---------- Records

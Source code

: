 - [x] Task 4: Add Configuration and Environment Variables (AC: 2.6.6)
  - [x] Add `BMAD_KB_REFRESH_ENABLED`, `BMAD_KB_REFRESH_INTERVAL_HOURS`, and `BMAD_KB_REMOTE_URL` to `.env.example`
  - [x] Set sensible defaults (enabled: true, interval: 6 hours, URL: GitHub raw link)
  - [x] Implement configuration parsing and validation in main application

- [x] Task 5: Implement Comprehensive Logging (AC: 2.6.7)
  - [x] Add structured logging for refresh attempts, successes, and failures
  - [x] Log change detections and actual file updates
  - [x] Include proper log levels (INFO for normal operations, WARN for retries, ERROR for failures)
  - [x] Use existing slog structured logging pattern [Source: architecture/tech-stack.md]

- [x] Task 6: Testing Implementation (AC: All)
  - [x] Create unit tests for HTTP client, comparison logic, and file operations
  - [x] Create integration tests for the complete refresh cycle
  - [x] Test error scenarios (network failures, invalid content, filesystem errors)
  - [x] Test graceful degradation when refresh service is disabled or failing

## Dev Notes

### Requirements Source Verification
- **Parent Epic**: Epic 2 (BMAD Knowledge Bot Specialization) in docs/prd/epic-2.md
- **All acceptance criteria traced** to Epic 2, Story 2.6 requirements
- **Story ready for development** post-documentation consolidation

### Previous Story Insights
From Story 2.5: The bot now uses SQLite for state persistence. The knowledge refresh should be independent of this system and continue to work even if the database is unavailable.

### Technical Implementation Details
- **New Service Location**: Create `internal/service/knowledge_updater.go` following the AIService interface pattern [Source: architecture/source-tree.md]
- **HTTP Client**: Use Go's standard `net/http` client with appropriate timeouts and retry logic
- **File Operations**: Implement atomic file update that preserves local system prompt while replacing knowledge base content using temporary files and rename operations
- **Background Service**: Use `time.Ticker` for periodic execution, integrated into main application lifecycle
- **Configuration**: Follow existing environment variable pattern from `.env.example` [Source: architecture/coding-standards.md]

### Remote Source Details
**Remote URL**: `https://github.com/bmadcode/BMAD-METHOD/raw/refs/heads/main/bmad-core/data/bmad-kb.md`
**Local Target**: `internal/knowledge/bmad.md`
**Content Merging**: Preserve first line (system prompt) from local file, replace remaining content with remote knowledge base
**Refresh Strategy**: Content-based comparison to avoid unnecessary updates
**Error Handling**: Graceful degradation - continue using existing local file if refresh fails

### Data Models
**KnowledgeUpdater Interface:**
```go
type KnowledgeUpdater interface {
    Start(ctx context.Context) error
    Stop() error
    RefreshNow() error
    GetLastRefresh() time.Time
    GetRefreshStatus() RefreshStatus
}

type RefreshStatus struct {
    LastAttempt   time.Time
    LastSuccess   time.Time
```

--------------------

- _Activity_
All of the records above should be transcribed exactly.

- _Task answer_
Source code

: - [x] Task 4: Add Configuration and Environment Variables (AC: 2.6.6)
  - [x] Add `BMAD_KB_REFRESH_ENABLED`, `BMAD_KB_REFRESH_INTERVAL_HOURS`, and `BMAD_KB_REMOTE_URL` to `.env.example`
  - [x] Set sensible defaults (enabled: true, interval: 6 hours, URL: GitHub raw link)
  - [x] Implement configuration parsing and validation in main application

- [x] Task 5: Implement Comprehensive Logging (AC: 2.6.7)
  - [x] Add structured logging for refresh attempts, successes, and failures
  - [x] Log change detections and actual file updates
  - [x] Include proper log levels (INFO for normal operations, WARN for retries, ERROR for failures)
  - [x] Use existing slog structured logging pattern [Source: architecture/tech-stack.md]

- [x] Task 6: Testing Implementation (AC: All)
  - [x] Create unit tests for HTTP client, comparison logic, and file operations
  - [x] Create integration tests for the complete refresh cycle
  - [x] Test error scenarios (network failures, invalid content, filesystem errors)
  - [x] Test graceful degradation when refresh service is disabled or failing

## Dev Notes

### Requirements Source Verification
- **Parent Epic**: Epic 2 (BMAD Knowledge Bot Specialization) in docs/prd/epic-2.md
- **All acceptance criteria traced** to Epic 2, Story 2.6 requirements
- **Story ready for development** post-documentation consolidation

### Previous Story Insights
From Story 2.5: The bot now uses SQLite for state persistence. The knowledge refresh should be independent of this system and continue to work even if the database is unavailable.

### Technical Implementation Details
- **New Service Location**: Create `internal/service/knowledge_updater.go` following the AIService interface pattern [Source: architecture/source-tree.md]
- **HTTP Client**: Use Go's standard `net/http` client with appropriate timeouts and retry logic
- **File Operations**: Implement atomic file update that preserves local system prompt while replacing knowledge base content using temporary files and rename operations
- **Background Service**: Use `time.Ticker` for periodic execution, integrated into main application lifecycle
- **Configuration**: Follow existing environment variable pattern from `.env.example` [Source: architecture/coding-standards.md]

### Remote Source Details
**Remote URL**: `https://github.com/bmadcode/BMAD-METHOD/raw/refs/heads/main/bmad-core/data/bmad-kb.md`
**Local Target**: `internal/knowledge/bmad.md`
**Content Merging**: Preserve first line (system prompt) from local file, replace remaining content with remote knowledge base
**Refresh Strategy**: Content-based comparison to avoid unnecessary updates
**Error Handling**: Graceful degradation - continue using existing local file if refresh fails

### Data Models
**KnowledgeUpdater Interface:**
```go
type KnowledgeUpdater interface {
    Start(ctx context.Context) error
    Stop() error
    RefreshNow() error
    GetLastRefresh() time.Time
    GetRefreshStatus() RefreshStatus
}

type RefreshStatus struct {
    LastAttempt   time.Time
    LastSuccess   time.Time
```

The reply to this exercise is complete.